Any flexibility arrangements, policy changes, or workforce decisions made during this period should be recorded in writing. What we learned from the pandemic is that much of the litigation that followed stemmed from decisions made verbally, in good faith, with no paper trail.
This is one of the most practical areas to get right, and it is one that catches employers off guard.
UAE residents who stay outside the country for more than 180 days risk their visa being automatically cancelled. If you have employees currently outside the UAE due to flight cancellations or disruptions, you need to actively monitor this.
The good news is that the immigration authorities have confirmed that residents whose residency permits expire while they are outside the UAE will receive special concessions to enable their return. That is genuinely helpful and worth communicating to your teams.
For self-sponsored golden visa holders, there is now access to additional services, including emergency electronic return documents if a passport is lost or damaged, as well as general re-entry assistance.
The broader message: communicate with your employees. Let them know what protections are available, encourage them to register with their embassy or consulate, and if your organization has an evacuation protocol, make sure they are registered and up to date.
This was one of the most discussed parts of the session, and it is also one of the most misunderstood areas in UAE employment law right now.
Salary reductions and salary deductions are not the same thing.
Salary deductions are permitted under very specific circumstances set out in the Labour Law: pension contributions, court orders, and recovery of agreed overpayments. They are capped at 50% of the employee’s salary across all deduction types.
Salary reductions are something else entirely and are governed by Article 25 of the Labor Law. An employer does not have an automatic right to reduce an employee’s salary. Salary and allowances are fundamental entitlements, and any reduction requires the employee’s written, freely given consent.
If an employer presents a salary reduction as “accept this or go” and the employee later challenges that consent, it will be scrutinized. The process matters. You should have documentary evidence of the business reasons, records of any consultation, and a written amendment to the employment contract. Where a reduction is agreed, it should ideally be time-limited — for example, three months — with the salary reverting to the original amount thereafter.

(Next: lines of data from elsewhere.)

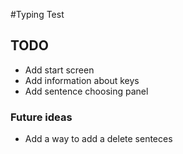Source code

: #Typing Test

## TODO
- Add start screen
- Add information about keys
- Add sentence choosing panel

### Future ideas
- Add a way to add a delete senteces

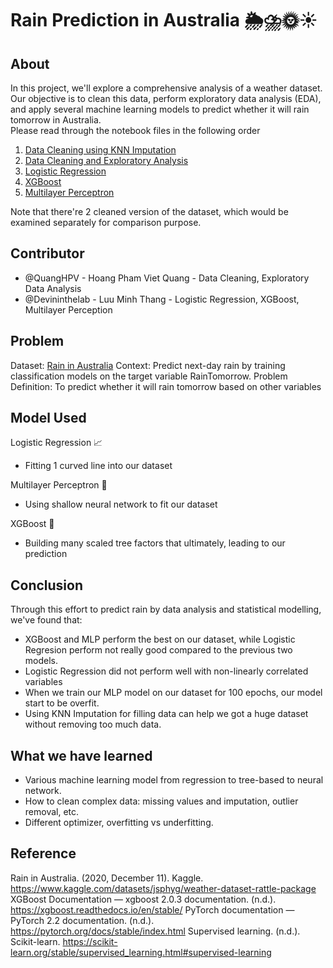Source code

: # Rain Prediction in Australia 🌦️⛈️🌞☀️
## About
In this project, we'll explore a comprehensive analysis of a weather dataset.  
Our objective is to clean this data, perform exploratory data analysis (EDA), and apply several machine learning models to predict whether it will rain tomorrow in Australia.  
Please read through the notebook files in the following order
1. [Data Cleaning using KNN Imputation](https://github.com/QuangHPV/sc1015-project/blob/851919895fe7fc347156137609cc55bdbfa0d614/Data_Cleaning_KNN.ipynb)
2. [Data Cleaning and Exploratory Analysis](https://github.com/QuangHPV/sc1015-project/blob/851919895fe7fc347156137609cc55bdbfa0d614/Data_Cleaning_and_EDA.ipynb)
3. [Logistic Regression](https://github.com/QuangHPV/sc1015-project/blob/851919895fe7fc347156137609cc55bdbfa0d614/Logistic_Regression_Weather_AUS.ipynb)
4. [XGBoost](https://github.com/QuangHPV/sc1015-project/blob/851919895fe7fc347156137609cc55bdbfa0d614/XGBoost_Weather_AUS.ipynb)
5. [Multilayer Perceptron](https://github.com/QuangHPV/sc1015-project/blob/851919895fe7fc347156137609cc55bdbfa0d614/Multilayer_Perceptron.ipynb)

Note that there're 2 cleaned version of the dataset, which would be examined separately for comparison purpose.
## Contributor
* @QuangHPV - Hoang Pham Viet Quang - Data Cleaning, Exploratory Data Analysis
* @Devininthelab - Luu Minh Thang - Logistic Regression, XGBoost, Multilayer Perception

## Problem
Dataset: [Rain in Australia](https://www.kaggle.com/datasets/jsphyg/weather-dataset-rattle-package)
Context: Predict next-day rain by training classification models on the target variable RainTomorrow.
Problem Definition: To predict whether it will rain tomorrow based on other variables

## Model Used
Logistic Regression 📈
* Fitting 1 curved line into our dataset

Multilayer Perceptron 🤖
* Using shallow neural network to fit our dataset

XGBoost 🌳
* Building many scaled tree factors that ultimately, leading to our prediction

## Conclusion
Through this effort to predict rain by data analysis and statistical modelling, we've found that:
* XGBoost and MLP perform the best on our dataset, while Logistic Regresion perform not really good compared to the previous two models.
* Logistic Regression did not perform well with non-linearly correlated variables
* When we train our MLP model on our dataset for 100 epochs, our model start to be overfit.
* Using KNN Imputation for filling data can help we got a huge dataset without removing too much data.

## What we have learned
* Various machine learning model from regression to tree-based to neural network.
* How to clean complex data: missing values and imputation, outlier removal, etc.
* Different optimizer, overfitting vs underfitting.

## Reference
Rain in Australia. (2020, December 11). Kaggle. https://www.kaggle.com/datasets/jsphyg/weather-dataset-rattle-package
XGBoost Documentation — xgboost 2.0.3 documentation. (n.d.). https://xgboost.readthedocs.io/en/stable/
PyTorch documentation — PyTorch 2.2 documentation. (n.d.). https://pytorch.org/docs/stable/index.html
Supervised learning. (n.d.). Scikit-learn. https://scikit-learn.org/stable/supervised_learning.html#supervised-learning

WPS compliance is also critical.
Under the Wage Protection System, employee salaries are registered. If a salary reduction is agreed but not updated in the WPS system, the continued shortfall against the registered salary can trigger compliance issues, fines, and further exposure for the company. If you are considering salary reductions, take legal advice first, document the process properly, and update your WPS records.
The UAE Cyber Security Council has reported that cyber threats and scams in the region have increased by 40% during this period of remote working. People are receiving fraudulent messages appearing to come from official sources, and misinformation is spreading rapidly across social media platforms.
As an employer, your duty of care extends here, too. Make sure your employees:
The UAE Cybercrimes Law applies to individuals, and the penalties are serious. There have already been arrests in recent weeks. Retrain on data protection, refresh your IT security protocols, and make sure your IT support team is ready to handle remote access issues.
If your organization does not have a current business continuity plan, this is the moment to put one in place. Key contacts, communication protocols, what happens in the event of an outage or a cyber incident, and who covers what if team members are unreachable. Regulated businesses in particular should review and activate these plans now.
Thenji and Dilini closed with a point worth highlighting separately. How organizations communicate publicly during a crisis matters. Statements that come across as tone-deaf or lacking in compassion attract significant negative attention, and that reputational damage can be lasting. Think carefully about the messaging your organization is putting out — internally and externally.